Ce principe remonte a la plus haute antiquité. — Nouvelles preuves.

J’ai toujours soutenu que le principe même de la vaccination était aussi vieux que le monde et qu’il était appliqué victorieusement au centre de l’Afrique depuis des milliers d’années par les noirs, aussi bien que dans certaines régions de l’Amérique du Sud par des Indiens, bien avant la découverte moderne du pays qui avait déjà été découvert cinq ou six fois par les Européens avant Christophe Colomb.

J’ai toujours affirmé que la vaccination était un grand principe naturel, à l’état latent dans la nature et que Jenner n’avait eu d’autre mérite que de le mettre en lumière et de le domestiquer scientifiquement, en quelque sorte.

Plus tard les admirables travaux et les étonnantes découvertes de Raspail n’ont fait qu’apporter plus de lumière dans le problème, comme Pasteur devait le faire lui-même plus tard en suivant les traces lumineuses de Raspail.

Je trouve à ce propos une note assez longue dans le Bulletin de la Société de pathologie et d’hygiène coloniales, si habilement dirigé par mon ami Sévin-Desplans, que je demande la permission de rapporter ici toute entière, tant elle démontre péremptoirement et pour la millième fois comment le grand principe en vertu duquel on guérit aujourd’hui la rage et la diphtérie, aussi bien que la variole, est connu de tout temps en Afrique. Du reste vous n’avez qu’à lire pour être convaincu :

Antidotes contre les morsures de reptiles

Dans l’Index du mois dernier (Bulletin no 4, page 29), à l’article Pathologie du Sud-Ouest africain, d’après les notes du Dr Charles Dove (Mittheilungen de Petermann), on lit :

« Toutefois il n’est pas rare de voir le bétail, bœufs et chevaux, succomber à la morsure des serpents. Les indigènes se servent comme d’une poudre obtenue du cadavre desséché d’une espèce de lézard apode appelé serpent sauteur. »

Le voyageur Farini a été plus explicite en ce qui concerne l’Afrique australe, et ses allégations relatives aux antidotes dont usent les populations de la zone voisine du Kalahari contre les morsures des serpents n’ont pas été contestées. Le premier de ces antidotes est la poudre du N’aubou.

Le N’aubou est un petit lézard, long de 15 à 20 centimètres, de couleur jaune clair, très rapide et difficile à saisir. Il passe pour un des reptiles les plus venimeux, s’achète fort cher — quelquefois le prix d’un bœuf : 25 francs, — et est un spécifique contre la morsure des serpents et les blessures des flèches empoisonnées. On le dessèche, ont le réduit en poudre, et on applique celle-ci sur des incisions pratiquées autour des morsures ou des blessures. Tous les indigènes de la région du Kalahari en portent sur eux, surtout dans la saison des chasses.

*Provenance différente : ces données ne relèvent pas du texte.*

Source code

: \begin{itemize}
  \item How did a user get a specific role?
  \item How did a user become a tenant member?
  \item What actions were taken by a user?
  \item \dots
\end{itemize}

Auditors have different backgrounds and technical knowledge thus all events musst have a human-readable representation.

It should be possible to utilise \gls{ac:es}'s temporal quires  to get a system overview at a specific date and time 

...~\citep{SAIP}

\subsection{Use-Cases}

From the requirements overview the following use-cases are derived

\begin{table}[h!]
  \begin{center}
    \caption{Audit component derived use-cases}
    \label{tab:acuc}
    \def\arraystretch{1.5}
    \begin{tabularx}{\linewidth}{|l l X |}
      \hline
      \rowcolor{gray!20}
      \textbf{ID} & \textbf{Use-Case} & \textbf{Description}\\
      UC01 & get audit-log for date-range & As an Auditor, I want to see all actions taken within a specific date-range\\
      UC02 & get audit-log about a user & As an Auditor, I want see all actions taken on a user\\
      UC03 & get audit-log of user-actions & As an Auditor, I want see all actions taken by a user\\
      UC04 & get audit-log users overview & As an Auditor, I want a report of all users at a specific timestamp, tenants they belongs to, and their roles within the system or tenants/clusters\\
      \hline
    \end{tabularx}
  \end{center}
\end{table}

À côté du N’aubou se rencontre le Veld Slange des Boërs. C’est un serpent de 1 mètre de long sur 2 centimètres et demi de diamètre. Sa tête et son dos sont d’un brun grisâtre, son ventre est blanc.

« Le Boushman mordu tire son couteau, incise légèrement le pourtour de la blessure et introduit dans l’incision une pincée de poudre composée avec les vésicules desséchées d’un autre slange. En quelques heures, la tuméfaction disparaît et la guérison est complète.

« Quelquefois, le Boushman ne se borne pas à cela. Il tue le serpent qui la mordu, lui arrache ses crochets et boit une goutte du poison contenu dans les vésicules. Il tombe alors dans une stupeur qui dure plusieurs heures, à la suite desquelles il s’inflige une nouvelle inoculation, qui amène la disparition de l’enflure et la guérison. »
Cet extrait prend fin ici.